**WHAT TO DO:** Filter on the word "class": copy each matching line from the listing below.

**LISTED ENTRIES:**
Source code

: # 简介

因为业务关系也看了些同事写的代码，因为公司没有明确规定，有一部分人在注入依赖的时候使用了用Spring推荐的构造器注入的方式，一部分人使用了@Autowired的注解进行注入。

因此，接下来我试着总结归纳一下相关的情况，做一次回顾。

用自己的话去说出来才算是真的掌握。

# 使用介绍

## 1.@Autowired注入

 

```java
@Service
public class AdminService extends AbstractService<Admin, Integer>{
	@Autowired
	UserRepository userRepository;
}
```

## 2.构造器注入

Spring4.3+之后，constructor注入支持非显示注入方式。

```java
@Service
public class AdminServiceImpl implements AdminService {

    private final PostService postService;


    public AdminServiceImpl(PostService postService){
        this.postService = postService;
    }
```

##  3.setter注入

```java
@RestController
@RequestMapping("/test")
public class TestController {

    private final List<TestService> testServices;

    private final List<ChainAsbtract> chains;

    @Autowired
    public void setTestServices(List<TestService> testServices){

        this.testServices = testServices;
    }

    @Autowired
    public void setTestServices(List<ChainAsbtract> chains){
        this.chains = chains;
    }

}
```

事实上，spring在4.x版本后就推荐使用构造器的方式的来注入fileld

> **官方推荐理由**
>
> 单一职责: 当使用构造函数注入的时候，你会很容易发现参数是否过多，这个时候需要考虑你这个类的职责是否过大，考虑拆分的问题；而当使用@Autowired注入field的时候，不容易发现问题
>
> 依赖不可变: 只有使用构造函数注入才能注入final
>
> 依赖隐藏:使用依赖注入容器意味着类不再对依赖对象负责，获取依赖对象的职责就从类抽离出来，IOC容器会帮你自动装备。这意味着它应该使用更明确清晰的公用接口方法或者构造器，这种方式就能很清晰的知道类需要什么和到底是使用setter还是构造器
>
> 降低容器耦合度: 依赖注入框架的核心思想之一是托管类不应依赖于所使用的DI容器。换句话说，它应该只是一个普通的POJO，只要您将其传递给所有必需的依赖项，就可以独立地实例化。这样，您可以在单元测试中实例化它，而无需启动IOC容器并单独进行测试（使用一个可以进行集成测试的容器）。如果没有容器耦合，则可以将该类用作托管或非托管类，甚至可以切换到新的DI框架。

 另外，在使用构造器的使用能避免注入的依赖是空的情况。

**EXERCISE ANSWER:**
public class AdminService extends AbstractService<Admin, Integer>{
public class AdminServiceImpl implements AdminService {
public class TestController {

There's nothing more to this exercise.